"Showrooming" Can Be a Blessing
Target recently began asking its customers not to "showroom," which basically means to conduct searches on their smartphones for a better price. That strategy, though, won't work for Target or for the thousands of independent CE dealers struggling to increase sales, profits and traffic against Amazon and the thousands of other competitors online. (Make sure to read Ann Zimmerman's Wall Street Journal article about Target's dilemma, "Showdown Over 'Showrooming'").
By posting signs that ask your customers not to compare your prices with others, you're automatically telling them they can find better prices elsewhere. Essentially, you're asking them to shop someplace else and never come back to your store. Instead, your signs should read: "Feel free to search for a better price. We will match it AND offer you more."
Face it, mobile payments, mobile advertising, price comparison apps and social commerce are quickly becoming the norm and will all play an essential role in how consumers shop for everything, from a simple accessory to a posh home.

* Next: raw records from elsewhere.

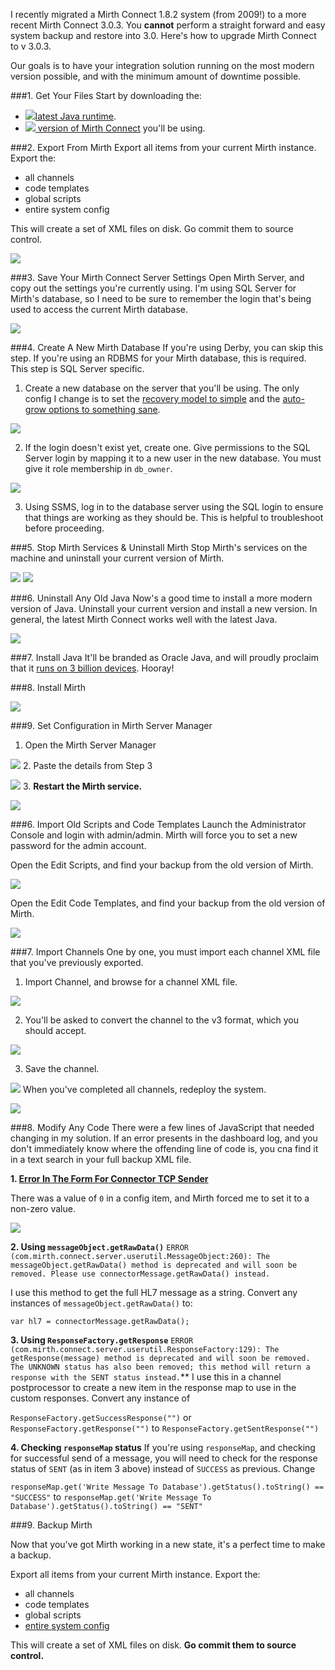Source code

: <!--{Title:"Upgrading to Mirth Connect 3",Intro:"How to upgrade your Mirth Connect to Version 3.",PublishedOn:"18-Jun-2014"} -->

I recently migrated a Mirth Connect 1.8.2 system (from 2009!) to a more recent Mirth Connect 3.0.3. You **cannot** perform a straight forward and easy system backup and restore into 3.0. Here's how to upgrade Mirth Connect to v 3.0.3.

Our goals is to have your integration solution running on the most modern version possible, and with the minimum amount of downtime possible. 

###1. Get Your Files
Start by downloading the:

- [![](http://i.imgur.com/dQE54bu.png)latest Java runtime](https://www.java.com/en/download/index.jsp).
- [![](http://www.mirthcorp.com/wp-content/themes/atahualpa344/images/favicon/custom/mirth_16.ico) version of Mirth Connect](http://www.mirthcorp.com/community/downloads) you'll be using.

###2. Export From Mirth
Export all items from your current Mirth instance. Export the:

- all channels
- code templates
- global scripts
- entire system config
 
This will create a set of XML files on disk. Go commit them to source control.  

![](img/mirth-upgrade-exported-files.png)

###3. Save Your Mirth Connect Server Settings
Open Mirth Server, and copy out the settings you're currently using. I'm using SQL Server for Mirth's database, so I need to be sure to remember the login that's being used to access the current Mirth database.

![](img/mirth-upgrade-current-settings.png)

###4. Create A New Mirth Database
If you're using Derby, you can skip this step. If you're using an RDBMS for your Mirth database, this is required. This step is SQL Server specific.

1. Create a new database on the server that you'll be using. The only config I change is to set the [recovery model to simple](http://msdn.microsoft.com/en-us/library/ms189275.aspx) and the [auto-grow options to something sane](https://www.simple-talk.com/sql/database-administration/sql-server-database-growth-and-autogrowth-settings/).

![](img/mirth-upgrade-new-db.png)

2. If the login doesn't exist yet, create one. Give permissions to the SQL Server login by mapping it to a new user in the new database. You must give it role membership in `db_owner`.
 
![](img/mirth-upgrade-new-user-mapping.png)   

3. Using SSMS, log in to the database server using the SQL login to ensure that things are working as they should be. This is helpful to troubleshoot before proceeding.

###5. Stop Mirth Services & Uninstall Mirth
Stop Mirth's services on the machine and uninstall your current version of Mirth.

![](img/mirth-upgrade-stop-service.png)
![](img/mirth-upgrade-uninstall-old.png)

###6. Uninstall Any Old Java
Now's a good time to install a more modern version of Java. Uninstall your current version and install a new version. In general, the latest Mirth Connect works well with the latest Java. 

![](img/mirth-upgrade-uninstall-java.png)

###7. Install Java
It'll be branded as Oracle Java, and will proudly proclaim that it [runs on 3 billion devices](http://skeptics.stackexchange.com/q/9870/15369). Hooray!

###8. Install Mirth

![](img/mirth-upgrade-install-mirth-v3.png)

###9. Set Configuration in Mirth Server Manager

1. Open the Mirth Server Manager

![](img/mirth-upgrade-server-mgr.png)
2. Paste the details from Step 3

![](img/mirth-upgrade-server-mgr-connection.png)
3. **Restart the Mirth service.**

![](img/mirth-upgrade-server-mgr-restart.png)

###6. Import Old Scripts and Code Templates
Launch the Administrator Console and login with admin/admin. Mirth will force you to set a new password for the admin account.

Open the Edit Scripts, and find your backup from the old version of Mirth.

![](img/mirth-upgrade-import-scripts.png)


Open the Edit Code Templates, and find your backup from the old version of Mirth.

![](img/mirth-upgrade-import-code-templates.png)

###7. Import Channels
One by one, you must import each channel XML file that you've previously exported. 

1. Import Channel, and browse for a channel XML file.

![](img/mirth-upgrade-import-channel-browse.png)

2. You'll be asked to convert the channel to the v3 format, which you should accept.

![](img/mirth-upgrade-import-channel-convert.png)

3. Save the channel.

![](img/mirth-upgrade-import-channel-save.png)
When you've completed all channels, redeploy the system.

![](img/mirth-upgrade-import-channel-redeploy.png)

###8. Modify Any Code
There were a few lines of JavaScript that needed changing in my solution.
If an error presents in the dashboard log, and you don't immediately know where the offending line of code is, you cna find it in a text search in your full backup XML file.

**1. [Error In The Form For Connector TCP Sender](img/mirth-upgrade-import-channel-err-tcp-sender.png)**

 There was a value of `0` in a config item, and Mirth forced me to set it to a non-zero value.

![](img/mirth-upgrade-import-channel-err-tcp-sender-missing-value.png)

**2. Using `messageObject.getRawData()`**
`ERROR (com.mirth.connect.server.userutil.MessageObject:260): The messageObject.getRawData() method is deprecated and will soon be removed. Please use connectorMessage.getRawData() instead.`
 
I use this method to get the full HL7 message as a string. Convert any instances of `messageObject.getRawData()` to:

   `var hl7 = connectorMessage.getRawData();` 
     
**3. Using `ResponseFactory.getResponse`**
`ERROR (com.mirth.connect.server.userutil.ResponseFactory:129): The getResponse(message) method is deprecated and will soon be removed. The UNKNOWN status has also been removed; this method will return a response with the SENT status instead.`**
I use this in a channel postprocessor to create a new item in the response map to use in the custom responses. Convert any instance of  

`ResponseFactory.getSuccessResponse("")` or ` ResponseFactory.getResponse("")`
to
`ResponseFactory.getSentResponse("")`


**4. Checking `responseMap` status**
If you're using `responseMap`, and checking for successful send of a message, you will need to check for the response status of `SENT` (as in item 3 above) instead of `SUCCESS` as previous. Change

`responseMap.get('Write Message To Database').getStatus().toString() == "SUCCESS"`
to
`responseMap.get('Write Message To Database').getStatus().toString() == "SENT"`


###9. Backup Mirth

Now that you've got Mirth working in a new state, it's a perfect time to make a backup.

Export all items from your current Mirth instance. Export the:

- all channels
- code templates
- global scripts
- [entire system config](img/mirth-upgrade-backup-config.png)
 
This will create a set of XML files on disk. **Go commit them to source control.**  

 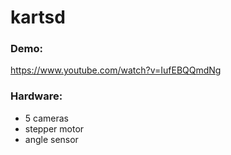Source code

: # kartsd

### Demo:
https://www.youtube.com/watch?v=IufEBQQmdNg

### Hardware:
- 5 cameras
- stepper motor
- angle sensor
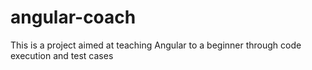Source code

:# angular-coach
This is a project aimed at teaching Angular to a beginner through code execution and test cases
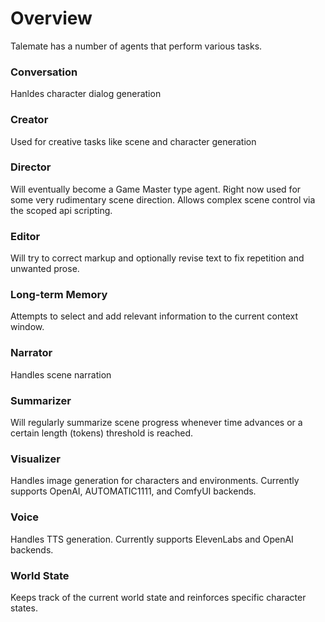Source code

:# Overview

Talemate has a number of agents that perform various tasks.

### Conversation

Hanldes character dialog generation

### Creator

Used for creative tasks like scene and character generation

### Director

Will eventually become a Game Master type agent. Right now used for some very rudimentary scene direction. Allows complex scene control via the scoped api scripting.

### Editor

Will try to correct markup and optionally revise text to fix repetition and unwanted prose.

### Long-term Memory

Attempts to select and add relevant information to the current context window.

### Narrator

Handles scene narration

### Summarizer

Will regularly summarize scene progress whenever time advances or a certain length (tokens) threshold is reached.

### Visualizer

Handles image generation for characters and environments. Currently supports OpenAI, AUTOMATIC1111, and ComfyUI backends.

### Voice

Handles TTS generation. Currently supports ElevenLabs and OpenAI backends.

### World State

Keeps track of the current world state and reinforces specific character states.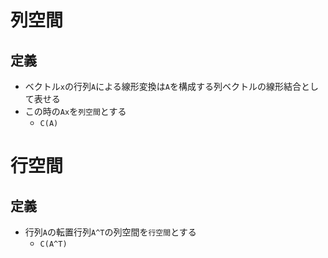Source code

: # 列空間

## 定義
- ベクトル`x`の行列`A`による線形変換は`A`を構成する列ベクトルの線形結合として表せる
- この時の`Ax`を`列空間`とする
    - `C(A)`

# 行空間

## 定義
- 行列`A`の転置行列`A^T`の列空間を`行空間`とする
    - `C(A^T)`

And with the state of the economy, high unemployment, unsure future and rising cost of everyday necessities, it's a consumer's responsibility to find the lowest price.
Instead of treating "showrooming" as an evil, sales associates should treat it as a blessing. When one sees a customer searching on a smartphone, they should view that as a golden opportunity to begin a conversation. With a smile on their face, the associate should thank the customer for coming in, find out what he/she is searching for, take out their tablet and offer to help, match the lowest (legitimate) price, and talk about EVERYTHING the store AND its ecommerce site can offer that the competition can't.
The "MORE" conversation can include the store's easy return policies, white-glove customer service, transparent and comprehensive warranties, full set-up and installation offerings, invite-only store events for valued customers, the community support it provides that customers make possible, add-on products and accessories that optimize the core purchase, etc... Store managers should make a comprehensive list of their store's value-adds/competitive differentiators and make sure every associate, cashier, janitor, etc. knows it and can use essential pieces of it at the right time.
Associates and store signage should also constantly remind customers about the company's e-commerce/e-marketing sites. At some point in their visit, every customer should be asked for their email address as a way of keeping them informed about special deals, hot products, store events, giveaways, contests, new service offerings, etc... And if managers and associates aren't meeting at least monthly to learn about and leverage the latest e-commerce and social commerce trends, tools and strategies, they have to start.
None of this is easy, especially when fighting against Amazon's competitive muscle, but it is essential. And, unlike Amazon, you have a face-to-face opportunity with the consumer. Take full advantage of it.